On Monday we talked about summarizing your documents using just token counts. Today, we're going to learn about a much more sophisticated approach - learning 'topics' from documents. Topics are a latent structure. They are not directly observable in the data, but we know they're there by reading them.

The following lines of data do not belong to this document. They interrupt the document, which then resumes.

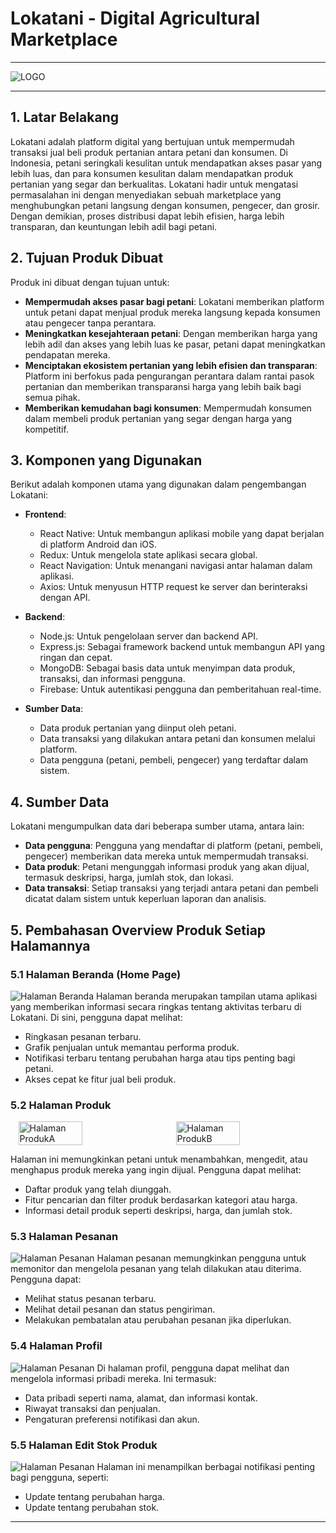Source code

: # Lokatani - Digital Agricultural Marketplace
---

![LOGO](data/lokatani.png)

---

## 1. Latar Belakang

Lokatani adalah platform digital yang bertujuan untuk mempermudah transaksi jual beli produk pertanian antara petani dan konsumen. Di Indonesia, petani seringkali kesulitan untuk mendapatkan akses pasar yang lebih luas, dan para konsumen kesulitan dalam mendapatkan produk pertanian yang segar dan berkualitas. Lokatani hadir untuk mengatasi permasalahan ini dengan menyediakan sebuah marketplace yang menghubungkan petani langsung dengan konsumen, pengecer, dan grosir. Dengan demikian, proses distribusi dapat lebih efisien, harga lebih transparan, dan keuntungan lebih adil bagi petani.

## 2. Tujuan Produk Dibuat

Produk ini dibuat dengan tujuan untuk:
- **Mempermudah akses pasar bagi petani**: Lokatani memberikan platform untuk petani dapat menjual produk mereka langsung kepada konsumen atau pengecer tanpa perantara.
- **Meningkatkan kesejahteraan petani**: Dengan memberikan harga yang lebih adil dan akses yang lebih luas ke pasar, petani dapat meningkatkan pendapatan mereka.
- **Menciptakan ekosistem pertanian yang lebih efisien dan transparan**: Platform ini berfokus pada pengurangan perantara dalam rantai pasok pertanian dan memberikan transparansi harga yang lebih baik bagi semua pihak.
- **Memberikan kemudahan bagi konsumen**: Mempermudah konsumen dalam membeli produk pertanian yang segar dengan harga yang kompetitif.

## 3. Komponen yang Digunakan

Berikut adalah komponen utama yang digunakan dalam pengembangan Lokatani:
- **Frontend**: 
  - React Native: Untuk membangun aplikasi mobile yang dapat berjalan di platform Android dan iOS.
  - Redux: Untuk mengelola state aplikasi secara global.
  - React Navigation: Untuk menangani navigasi antar halaman dalam aplikasi.
  - Axios: Untuk menyusun HTTP request ke server dan berinteraksi dengan API.
  
- **Backend**:
  - Node.js: Untuk pengelolaan server dan backend API.
  - Express.js: Sebagai framework backend untuk membangun API yang ringan dan cepat.
  - MongoDB: Sebagai basis data untuk menyimpan data produk, transaksi, dan informasi pengguna.
  - Firebase: Untuk autentikasi pengguna dan pemberitahuan real-time.

- **Sumber Data**:
  - Data produk pertanian yang diinput oleh petani.
  - Data transaksi yang dilakukan antara petani dan konsumen melalui platform.
  - Data pengguna (petani, pembeli, pengecer) yang terdaftar dalam sistem.
  
## 4. Sumber Data

Lokatani mengumpulkan data dari beberapa sumber utama, antara lain:
- **Data pengguna**: Pengguna yang mendaftar di platform (petani, pembeli, pengecer) memberikan data mereka untuk mempermudah transaksi.
- **Data produk**: Petani mengunggah informasi produk yang akan dijual, termasuk deskripsi, harga, jumlah stok, dan lokasi.
- **Data transaksi**: Setiap transaksi yang terjadi antara petani dan pembeli dicatat dalam sistem untuk keperluan laporan dan analisis.

## 5. Pembahasan Overview Produk Setiap Halamannya

### 5.1 Halaman Beranda (Home Page)
![Halaman Beranda](data/home.png)
Halaman beranda merupakan tampilan utama aplikasi yang memberikan informasi secara ringkas tentang aktivitas terbaru di Lokatani. Di sini, pengguna dapat melihat:
- Ringkasan pesanan terbaru.
- Grafik penjualan untuk memantau performa produk.
- Notifikasi terbaru tentang perubahan harga atau tips penting bagi petani.
- Akses cepat ke fitur jual beli produk.

### 5.2 Halaman Produk
<div style="display: flex; justify-content: space-around; align-items: center;">
  <img src="data/produk.png" alt="Halaman ProdukA" style="width: 45%; height: auto;"/>
  <img src="data/produk2.png" alt="Halaman ProdukB" style="width: 45%; height: auto;"/>
</div>

Halaman ini memungkinkan petani untuk menambahkan, mengedit, atau menghapus produk mereka yang ingin dijual. Pengguna dapat melihat:
- Daftar produk yang telah diunggah.
- Fitur pencarian dan filter produk berdasarkan kategori atau harga.
- Informasi detail produk seperti deskripsi, harga, dan jumlah stok.

### 5.3 Halaman Pesanan
![Halaman Pesanan](data/pesanan.png)
Halaman pesanan memungkinkan pengguna untuk memonitor dan mengelola pesanan yang telah dilakukan atau diterima. Pengguna dapat:
- Melihat status pesanan terbaru.
- Melihat detail pesanan dan status pengiriman.
- Melakukan pembatalan atau perubahan pesanan jika diperlukan.

### 5.4 Halaman Profil
![Halaman Pesanan](data/profil.png)
Di halaman profil, pengguna dapat melihat dan mengelola informasi pribadi mereka. Ini termasuk:
- Data pribadi seperti nama, alamat, dan informasi kontak.
- Riwayat transaksi dan penjualan.
- Pengaturan preferensi notifikasi dan akun.

### 5.5 Halaman Edit Stok Produk
![Halaman Pesanan](data/edit.png)
Halaman ini menampilkan berbagai notifikasi penting bagi pengguna, seperti:
- Update tentang perubahan harga.
- Update tentang perubahan stok.

---


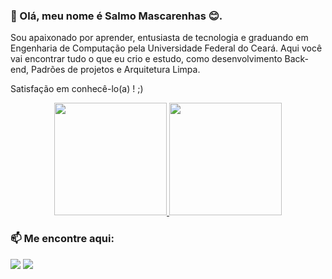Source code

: ### 👋 Olá, meu nome é Salmo Mascarenhas 😊. 

Sou apaixonado por aprender, entusiasta de tecnologia e graduando em Engenharia de Computação pela Universidade Federal do Ceará. Aqui você vai encontrar tudo o que eu crio e estudo, como desenvolvimento Back-end, Padrões de projetos e Arquitetura Limpa.

Satisfação em conhecê-lo(a) ! ;)

<div align="center">
  <a href="https://github.com/salmomascarenhas">
  
  <img height="180em" src="https://github-readme-stats.vercel.app/api?username=salmomascarenhas&show_icons=true&theme=blue-green&include_all_commit=true&count_private=true&show_owner=true"/>
    
  <img height="180em" src="https://github-readme-stats.vercel.app/api/top-langs/?username=salmomascarenhas&layout=compact&langs_count=8&theme=blue-green&hide=C#"/>
</a>
</div>
  
### 📫 Me encontre aqui: 
  
  <div> 
    <a href = "mailto:salmo.cruz@gmail.com"><img src="https://img.shields.io/badge/-Gmail-%23333?style=for-the-badge&logo=gmail&logoColor=white" target="_blank"></a>
    <a href="https://www.linkedin.com/in/salmomascarenhas/" target="_blank"><img src="https://img.shields.io/badge/-LinkedIn-%230077B5?style=for-the-badge&logo=linkedin&logoColor=white" target="_blank"></a> 
  </div>
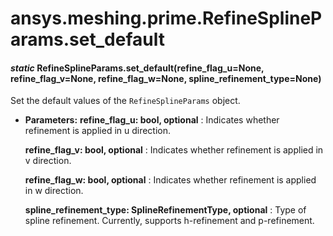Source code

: # ansys.meshing.prime.RefineSplineParams.set_default



#### *static* RefineSplineParams.set_default(refine_flag_u=None, refine_flag_v=None, refine_flag_w=None, spline_refinement_type=None)

Set the default values of the `RefineSplineParams` object.

* **Parameters:**
  **refine_flag_u: bool, optional**
  : Indicates whether refinement is applied in u direction.

  **refine_flag_v: bool, optional**
  : Indicates whether refinement is applied in v direction.

  **refine_flag_w: bool, optional**
  : Indicates whether refinement is applied in w direction.

  **spline_refinement_type: SplineRefinementType, optional**
  : Type of spline refinement. Currently, supports h-refinement and p-refinement.

<!-- !! processed by numpydoc !! -->
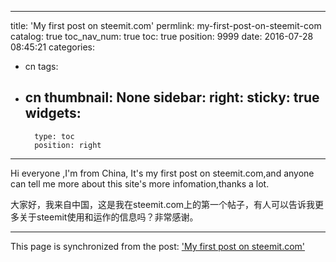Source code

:
---
title: 'My first post on steemit.com'
permlink: my-first-post-on-steemit-com
catalog: true
toc_nav_num: true
toc: true
position: 9999
date: 2016-07-28 08:45:21
categories:
- cn
tags:
- cn
thumbnail: None
sidebar:
    right:
        sticky: true
widgets:
    -
        type: toc
        position: right
---


Hi everyone ,I'm from China, It's my first post on steemit.com,and anyone can tell me more about this site's more infomation,thanks a lot.

大家好，我来自中国，这是我在steemit.com上的第一个帖子，有人可以告诉我更多关于steemit使用和运作的信息吗？非常感谢。

- - -

This page is synchronized from the post: ['My first post on steemit.com'](https://steemit.com/@rivalhw/my-first-post-on-steemit-com)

> **latent**: existing but not yet developed or manifest; hidden or concealed.

## Use Cases
Primary use case: what the hell are your documents about? Who might want to know that in industry - 
* Identifying common themes in customer reviews
* Discovering the needle in a haystack 
* Monitoring communications (Email - State Department) 

## Learning Objectives
*At the end of the lesson you should be able to:*
* <a href="#p0">Part 0</a>: Warm-Up
* <a href="#p1">Part 1</a>: Describe how an LDA Model works
* <a href="#p2">Part 2</a>: Estimate a LDA Model with Gensim
* <a href="#p3">Part 3</a>: Interpret LDA results
* <a href="#p4">Part 4</a>: Select the appropriate number of topics

## Warm-Up
How do we do a grid search? 

In [5]:
import pandas as pd
from sklearn.datasets import fetch_20newsgroups
from sklearn.ensemble import RandomForestClassifier
from sklearn.model_selection import GridSearchCV
from sklearn.feature_extraction.text import TfidfVectorizer

In [6]:
data = fetch_20newsgroups()

### GridSearch on Just Classifier
* Fit the vectorizer and prepare BEFORE it goes into the gridsearch

In [7]:
v1 = TfidfVectorizer()
X_train = v1.fit_transform(data['data'])

In [10]:
p1 = {
    'n_estimators':[10,20],
    'max_depth': [None, 7]
}

In [11]:
clf = RandomForestClassifier()
gs1 = GridSearchCV(clf, p1, cv=5,n_jobs=-1, verbose=1)
gs1.fit(X_train, data['target'])

Fitting 5 folds for each of 4 candidates, totalling 20 fits


[Parallel(n_jobs=-1)]: Using backend LokyBackend with 12 concurrent workers.
[Parallel(n_jobs=-1)]: Done  18 out of  20 | elapsed:   16.2s remaining:    1.8s
[Parallel(n_jobs=-1)]: Done  20 out of  20 | elapsed:   16.4s finished


GridSearchCV(cv=5, error_score=nan,
             estimator=RandomForestClassifier(bootstrap=True, ccp_alpha=0.0,
                                              class_weight=None,
                                              criterion='gini', max_depth=None,
                                              max_features='auto',
                                              max_leaf_nodes=None,
                                              max_samples=None,
                                              min_impurity_decrease=0.0,
                                              min_impurity_split=None,
                                              min_samples_leaf=1,
                                              min_samples_split=2,
                                              min_weight_fraction_leaf=0.0,
                                              n_estimators=100, n_jobs=None,
                                              oob_score=False,
                                              rando

In [12]:
gs1.predict(["No the drama llama was in Portland last week."])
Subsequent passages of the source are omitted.